"M jak miłość" emitowana jest na antenie TVP2 od przeszło dwóch dekad. Mogłoby się wydawać, że po tylu latach, scenarzystom trudno będzie w interesujący sposób przedstawić dalszą historię losów wielopokoleniowej rodziny Mostowiaków. W międzyczasie wielokrotnie zmieniała się bowiem obsada, a co za tym idzie, bohaterowie. Jednak serial wciąż należy do grona najpopularniejszych polskich produkcji. Tygodniowo ogląda go średnio 5 milionów widzów. Obecnie fabuła serialu w większości rozgrywa się na terenie Warszawy, chociaż sporadycznie przenosi się też do Grabiny, gdzie znajduje się rodzinny dom Mostowiaków.
W 1560. odcinku, którego emisja przewidywana jest na 25 stycznia, Kinga (Katarzyna Cichopek) straci cierpliwość do Joasi (Barbara Kurdej-Szatan).
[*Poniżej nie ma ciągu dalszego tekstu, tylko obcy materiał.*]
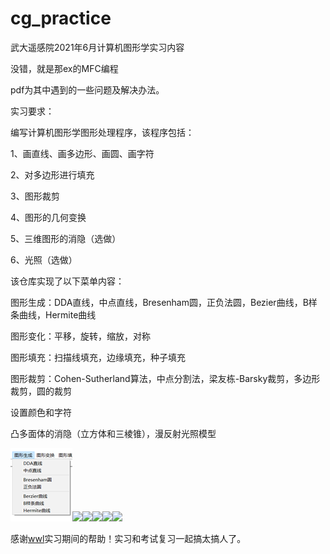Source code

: # cg_practice

武大遥感院2021年6月计算机图形学实习内容

没错，就是那ex的MFC编程

pdf为其中遇到的一些问题及解决办法。

实习要求：

编写计算机图形学图形处理程序，该程序包括： 

1、画直线、画多边形、画圆、画字符

2、对多边形进行填充 

3、图形裁剪 

4、图形的几何变换 

5、三维图形的消隐（选做） 

6、光照（选做）

该仓库实现了以下菜单内容：

 图形生成：DDA直线，中点直线，Bresenham圆，正负法圆，Bezier曲线，B样条曲线，Hermite曲线
 
 图形变化：平移，旋转，缩放，对称
 
 图形填充：扫描线填充，边缘填充，种子填充
 
 图形裁剪：Cohen-Sutherland算法，中点分割法，梁友栋-Barsky裁剪，多边形裁剪，圆的裁剪
 
 设置颜色和字符
 
 凸多面体的消隐（立方体和三棱锥），漫反射光照模型

<img src = https://github.com/xxmy7/computer_graphics_practice/blob/master/img/clip_image002.png/><img src =https://github.com//xxmy7//computer_graphics_practice//tree//master//img//clip_image004.png/><img src =https://github.com//xxmy7//computer_graphics_practice//tree//master//img//clip_image006.png/><img src =https://github.com//xxmy7//computer_graphics_practice//tree//master//img//clip_image008.png)/><img src =https://github.com//xxmy7//computer_graphics_practice//tree//master//img//clip_image010.png/><img src =https://github.com//xxmy7//computer_graphics_practice//tree//master//img//clip_image012.png/>

感谢<a href="https://github.com/xiaobaiwwl" target="_blank">wwl</a>实习期间的帮助！实习和考试复习一起搞太搞人了。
Od wyjazdu Chodakowskiej do Francji minęło bowiem dużo czasu, a bohaterka nadal nie potrafi zdecydować, jak będzie wyglądała jej przyszłość. Dotychczas każdy jej współczuł, jednak Kindze trudno jest pogodzić pracę w bistro z życiem rodzinnym.
Kobieta ma bowiem na głowie czwórkę swoich dzieci. Brakuje jej pomocy Joasi, która tymczasem nie zdaje sobie sprawy z tego, że wkrótce ktoś może zastąpić jej miejsce. Patowa sytuacja, w której znalazła się Kinga, spowoduje, iż poprosi ona swojego męża Piotra (Marcin Mroczek) o pomoc w rekrutacji nowej menadżerki bistro. Kobieta będzie miała dość czekania na niezdecydowaną Joasię. Czy Chodakowska będzie miała zatem do czego wracać?